TASK TO CARRY OUT ▸ For the entries that follow, produce an exact copy with no pictures in it.

• • •

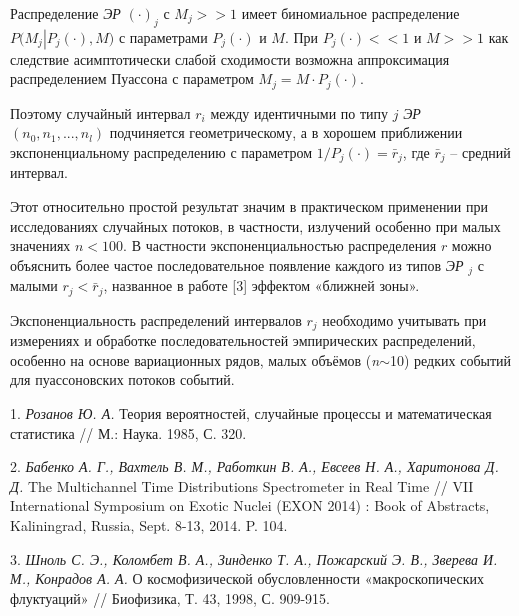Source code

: Распределение {\it ЭР} $(\cdot )_{j} $ с  $M_{j} >>1$  имеет биномиальное распределение $P(M_{j} \left|P_{j} (\cdot),M)\right. $ с параметрами $P_{j} (\cdot)$ и $M$. При $P_{j} (\cdot )<<1$  и $M>>1$  как следствие асимптотически слабой сходимости возможна аппроксимация распределением Пуассона с параметром $M_{j} =M\cdot P_{j} (\cdot)$.

Поэтому случайный интервал $r_{i} $ между идентичными по типу $j$  {\it ЭР} $ ( n_{0} ,  n_{1} ,  ...  ,  n_{l} )$ подчиняется геометрическому, а в хорошем приближении экспоненциальному  распределению  с параметром $1/P_{j} (\cdot)=\bar{r}_{j} $, где $\bar{r}_{j} $ -- средний интервал.


Этот относительно простой результат значим в практическом применении при исследованиях случайных потоков, в частности, излучений особенно при малых значениях $n<100$. В частности экспоненциальностью распределения $r$ можно объяснить более частое последовательное  появление  каждого из типов {\it ЭР} $ _{j} $ с малыми $r_{j} <\bar{r}_{j} $, названное в работе [3] эффектом «ближней зоны».


Экспоненциальность распределений интервалов $r_{j} $ необходимо учитывать при измерениях и обработке последовательностей эмпирических распределений, особенно на основе вариационных рядов, малых объёмов (\textit{n}$\sim$10) редких событий для пуассоновских потоков событий.


\litlist

1. {\it Розанов Ю. А.} Теория вероятностей, случайные процессы и математическая статистика // М.: Наука.  1985, С. 320.

2. {\it Бабенко А. Г., Вахтель В. М., Работкин В. А., Евсеев Н. А., Харитонова Д. Д.}
\foreignlanguage{english}{
	The Multichannel Time Distributions Spectrometer in Real Time // VII International Symposium on Exotic Nuclei (EXON 2014) : Book of Abstracts, Kaliningrad, Russia, Sept. 8-13, 2014. P. 104.
}

3. {\it Шноль С. Э., Коломбет В. А., Зинденко  Т. А., Пожарский Э. В., Зверева И. М., Конрадов А. А.} О космофизической обусловленности «макроскопических флуктуаций» // Биофизика, Т. 43, 1998, С. 909-915.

• • •

RESPONSE ▸
Source code

: Распределение {\it ЭР} $(\cdot )_{j} $ с  $M_{j} >>1$  имеет биномиальное распределение $P(M_{j} \left|P_{j} (\cdot),M)\right. $ с параметрами $P_{j} (\cdot)$ и $M$. При $P_{j} (\cdot )<<1$  и $M>>1$  как следствие асимптотически слабой сходимости возможна аппроксимация распределением Пуассона с параметром $M_{j} =M\cdot P_{j} (\cdot)$.

Поэтому случайный интервал $r_{i} $ между идентичными по типу $j$  {\it ЭР} $ ( n_{0} ,  n_{1} ,  ...  ,  n_{l} )$ подчиняется геометрическому, а в хорошем приближении экспоненциальному  распределению  с параметром $1/P_{j} (\cdot)=\bar{r}_{j} $, где $\bar{r}_{j} $ -- средний интервал.


Этот относительно простой результат значим в практическом применении при исследованиях случайных потоков, в частности, излучений особенно при малых значениях $n<100$. В частности экспоненциальностью распределения $r$ можно объяснить более частое последовательное  появление  каждого из типов {\it ЭР} $ _{j} $ с малыми $r_{j} <\bar{r}_{j} $, названное в работе [3] эффектом «ближней зоны».


Экспоненциальность распределений интервалов $r_{j} $ необходимо учитывать при измерениях и обработке последовательностей эмпирических распределений, особенно на основе вариационных рядов, малых объёмов (\textit{n}$\sim$10) редких событий для пуассоновских потоков событий.


\litlist

1. {\it Розанов Ю. А.} Теория вероятностей, случайные процессы и математическая статистика // М.: Наука.  1985, С. 320.

2. {\it Бабенко А. Г., Вахтель В. М., Работкин В. А., Евсеев Н. А., Харитонова Д. Д.}
\foreignlanguage{english}{
	The Multichannel Time Distributions Spectrometer in Real Time // VII International Symposium on Exotic Nuclei (EXON 2014) : Book of Abstracts, Kaliningrad, Russia, Sept. 8-13, 2014. P. 104.
}

3. {\it Шноль С. Э., Коломбет В. А., Зинденко  Т. А., Пожарский Э. В., Зверева И. М., Конрадов А. А.} О космофизической обусловленности «макроскопических флуктуаций» // Биофизика, Т. 43, 1998, С. 909-915.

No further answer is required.